Data shown:
%%
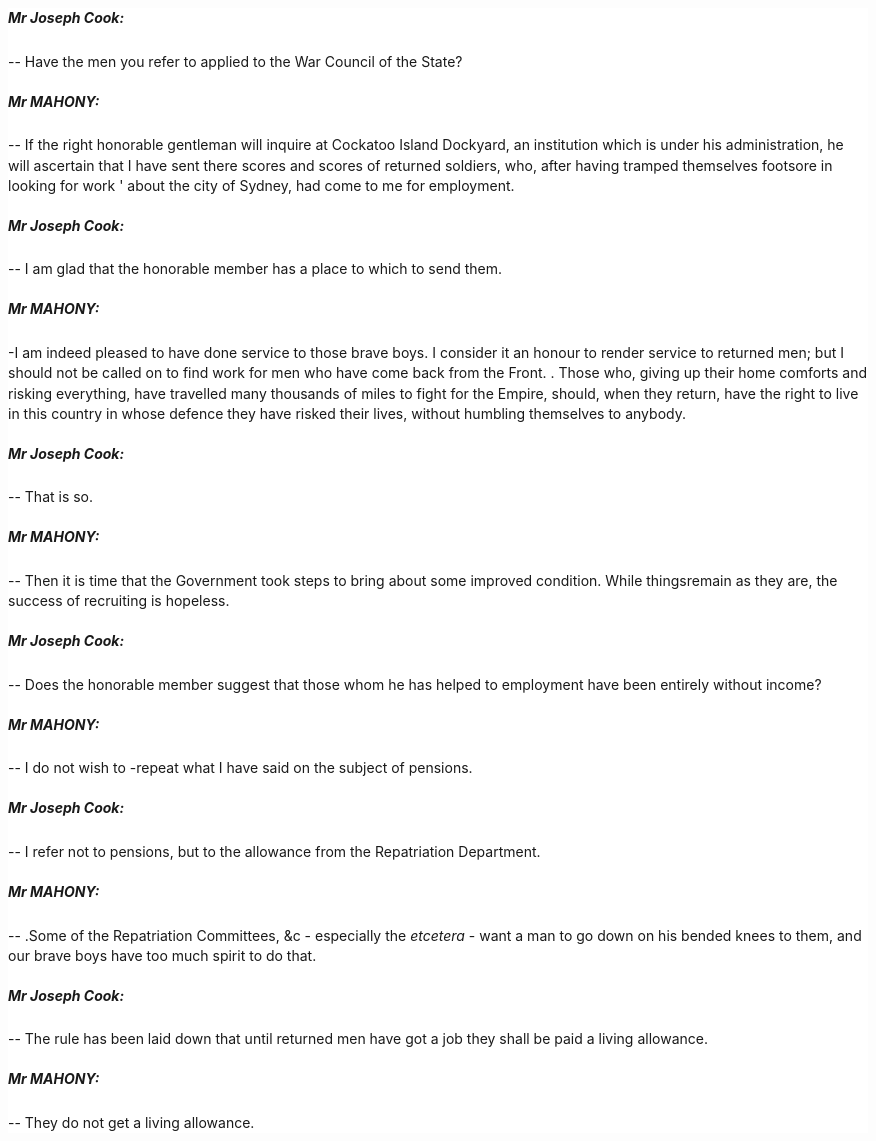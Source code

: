 ##### Mr Joseph Cook:

-- Have the men you refer to applied to the War Council of the State? 

##### Mr MAHONY:

-- If the right honorable gentleman will inquire at Cockatoo Island Dockyard, an institution which is under his administration, he will ascertain that I have sent there scores and scores of returned soldiers, who, after having tramped themselves footsore in looking for work ' about the city of Sydney, had come to me for employment. 

##### Mr Joseph Cook:

-- I am glad that the honorable member has a place to which to send them. 

##### Mr MAHONY:

-I am indeed pleased to have done service to those brave boys. I consider it an honour to render service to returned men; but I should not be called on to find work for men who have come back from the Front. . Those who, giving up their home comforts and risking everything, have travelled many thousands of miles to fight for the Empire, should, when they return, have the right to live in this country in whose defence they have risked their lives, without humbling themselves to anybody. 

##### Mr Joseph Cook:

-- That is so. 

##### Mr MAHONY:

--  Then  it is time that the Government took steps to bring about some improved condition. While thingsremain as they are, the success of recruiting is hopeless. 

##### Mr Joseph Cook:

-- Does the honorable member suggest that those whom he has helped to employment have been entirely without income? 

##### Mr MAHONY:

-- I do not wish to -repeat what I have said on the subject of pensions. 

##### Mr Joseph Cook:

-- I refer not to pensions, but to the allowance from the Repatriation Department. 

##### Mr MAHONY:

-- .Some of the Repatriation Committees, &amp;c - especially the  *etcetera*  - want a man to go down on his bended knees to them, and our brave boys have too much spirit to do that. 

##### Mr Joseph Cook:

-- The rule has been laid down that until returned men have got a job they shall be paid a living allowance. 

##### Mr MAHONY:

-- They do not get a living allowance. 
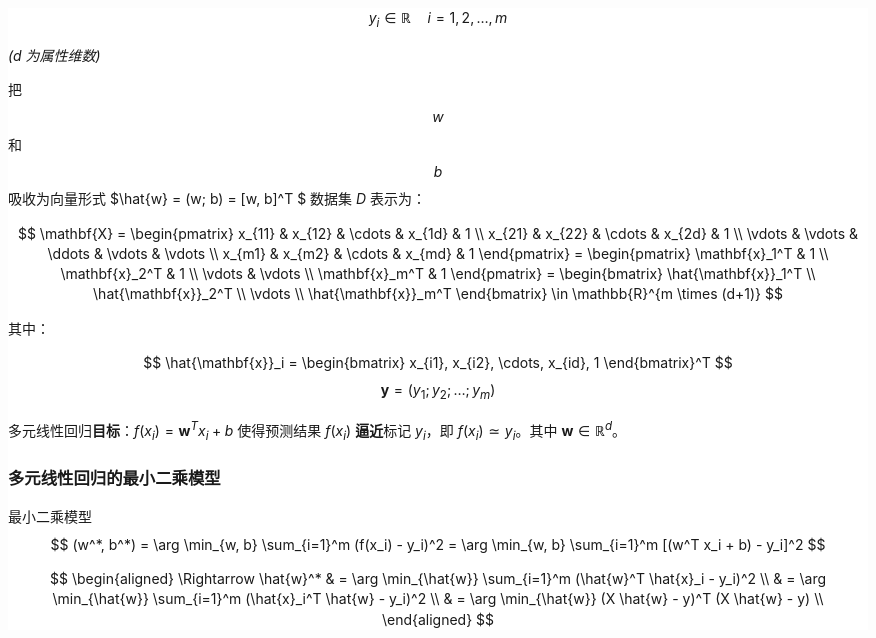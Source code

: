 
$$
y_i \in \mathbb{R} \quad i = 1, 2, \ldots, m
$$

*(d 为属性维数)*

把 $$ w $$ 和 $$ b $$ 吸收为向量形式 $\hat{w} = (w; b) = [w, b]^T $ 数据集 $D$ 表示为： 

$$
\mathbf{X} = \begin{pmatrix}
    x_{11} & x_{12} & \cdots & x_{1d} & 1 \\
    x_{21} & x_{22} & \cdots & x_{2d} & 1 \\
    \vdots & \vdots & \ddots & \vdots & \vdots \\
    x_{m1} & x_{m2} & \cdots & x_{md} & 1
\end{pmatrix}
= \begin{pmatrix}
    \mathbf{x}_1^T & 1 \\
    \mathbf{x}_2^T & 1 \\
    \vdots & \vdots \\
    \mathbf{x}_m^T & 1
\end{pmatrix}
= \begin{bmatrix}
    \hat{\mathbf{x}}_1^T \\
    \hat{\mathbf{x}}_2^T \\
    \vdots \\
    \hat{\mathbf{x}}_m^T
\end{bmatrix} \in \mathbb{R}^{m \times (d+1)}
$$

其中：

$$
\hat{\mathbf{x}}_i = \begin{bmatrix}
    x_{i1}, x_{i2}, \cdots, x_{id}, 1
\end{bmatrix}^T
$$
$$
\mathbf{y} = (y_1; y_2; \ldots; y_m)
$$

多元线性回归**目标**：$f(x_i) = \mathbf{w}^T x_i + b$ 使得预测结果 $f(x_i)$ **逼近**标记 $y_i$，即 $f(x_i) \simeq y_i$。其中 $\mathbf{w} \in \mathbb{R}^d$。

### 多元线性回归的最小二乘模型

最小二乘模型
$$
(w^*, b^*) = \arg \min_{w, b} \sum_{i=1}^m (f(x_i) - y_i)^2 = \arg \min_{w, b} \sum_{i=1}^m [(w^T x_i + b) - y_i]^2
$$

$$
\begin{aligned}
\Rightarrow \hat{w}^* & = \arg \min_{\hat{w}} \sum_{i=1}^m (\hat{w}^T \hat{x}_i - y_i)^2 \\
 & = \arg \min_{\hat{w}} \sum_{i=1}^m (\hat{x}_i^T \hat{w} - y_i)^2 \\
 & = \arg \min_{\hat{w}} (X \hat{w} - y)^T (X \hat{w} - y) \\
 \end{aligned}
$$
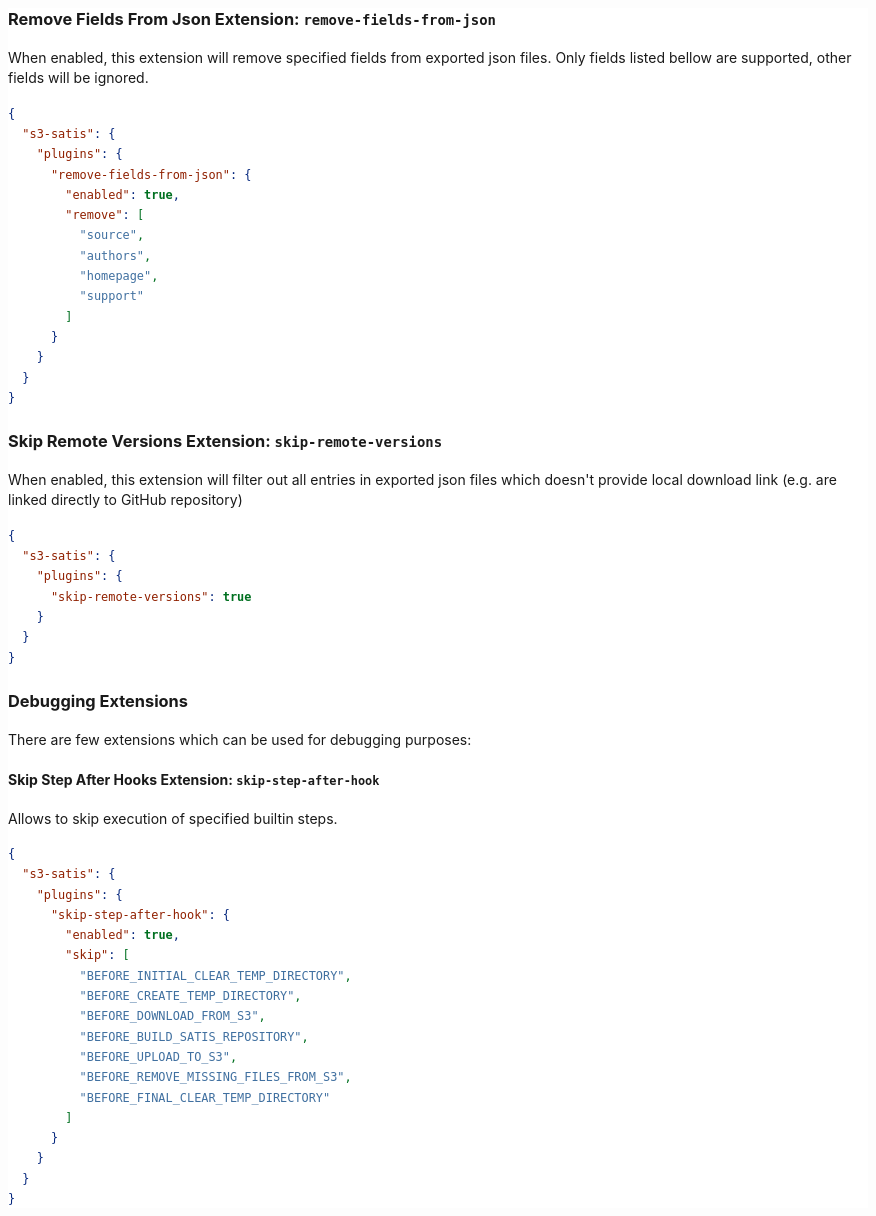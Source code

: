 ### Remove Fields From Json Extension: `remove-fields-from-json`

When enabled, this extension will remove specified fields from exported json files.
Only fields listed bellow are supported, other fields will be ignored.

```json
{
  "s3-satis": {
    "plugins": {
      "remove-fields-from-json": {
        "enabled": true,
        "remove": [
          "source",
          "authors",
          "homepage",
          "support"
        ]
      }
    }
  }
}
```

### Skip Remote Versions Extension: `skip-remote-versions`

When enabled, this extension will filter out all entries in exported json files which doesn't provide local download link (e.g. are linked directly to GitHub repository)

```json
{
  "s3-satis": {
    "plugins": {
      "skip-remote-versions": true
    }
  }
}
```

### Debugging Extensions

There are few extensions which can be used for debugging purposes:

#### Skip Step After Hooks Extension: `skip-step-after-hook`

Allows to skip execution of specified builtin steps.

```json
{
  "s3-satis": {
    "plugins": {
      "skip-step-after-hook": {
        "enabled": true,
        "skip": [
          "BEFORE_INITIAL_CLEAR_TEMP_DIRECTORY",
          "BEFORE_CREATE_TEMP_DIRECTORY",
          "BEFORE_DOWNLOAD_FROM_S3",
          "BEFORE_BUILD_SATIS_REPOSITORY",
          "BEFORE_UPLOAD_TO_S3",
          "BEFORE_REMOVE_MISSING_FILES_FROM_S3",
          "BEFORE_FINAL_CLEAR_TEMP_DIRECTORY"
        ]
      }
    }
  }
}
```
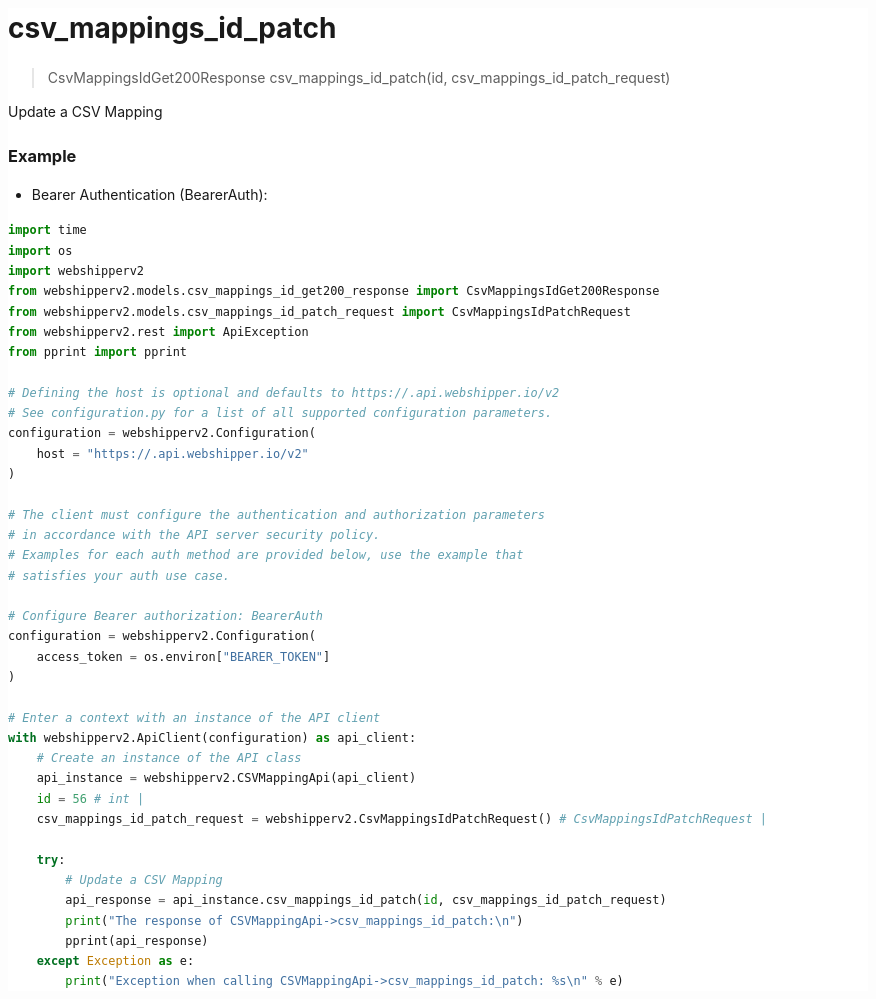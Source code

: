# **csv_mappings_id_patch**
> CsvMappingsIdGet200Response csv_mappings_id_patch(id, csv_mappings_id_patch_request)

Update a CSV Mapping

### Example

* Bearer Authentication (BearerAuth):
```python
import time
import os
import webshipperv2
from webshipperv2.models.csv_mappings_id_get200_response import CsvMappingsIdGet200Response
from webshipperv2.models.csv_mappings_id_patch_request import CsvMappingsIdPatchRequest
from webshipperv2.rest import ApiException
from pprint import pprint

# Defining the host is optional and defaults to https://.api.webshipper.io/v2
# See configuration.py for a list of all supported configuration parameters.
configuration = webshipperv2.Configuration(
    host = "https://.api.webshipper.io/v2"
)

# The client must configure the authentication and authorization parameters
# in accordance with the API server security policy.
# Examples for each auth method are provided below, use the example that
# satisfies your auth use case.

# Configure Bearer authorization: BearerAuth
configuration = webshipperv2.Configuration(
    access_token = os.environ["BEARER_TOKEN"]
)

# Enter a context with an instance of the API client
with webshipperv2.ApiClient(configuration) as api_client:
    # Create an instance of the API class
    api_instance = webshipperv2.CSVMappingApi(api_client)
    id = 56 # int | 
    csv_mappings_id_patch_request = webshipperv2.CsvMappingsIdPatchRequest() # CsvMappingsIdPatchRequest | 

    try:
        # Update a CSV Mapping
        api_response = api_instance.csv_mappings_id_patch(id, csv_mappings_id_patch_request)
        print("The response of CSVMappingApi->csv_mappings_id_patch:\n")
        pprint(api_response)
    except Exception as e:
        print("Exception when calling CSVMappingApi->csv_mappings_id_patch: %s\n" % e)
```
%%
Activity:
Across the whole listing above, report each line that includes "vdots".

Exercise solution:
    \vdots & \vdots & \ddots & \vdots & \vdots \\
    \vdots & \vdots \\
    \vdots \\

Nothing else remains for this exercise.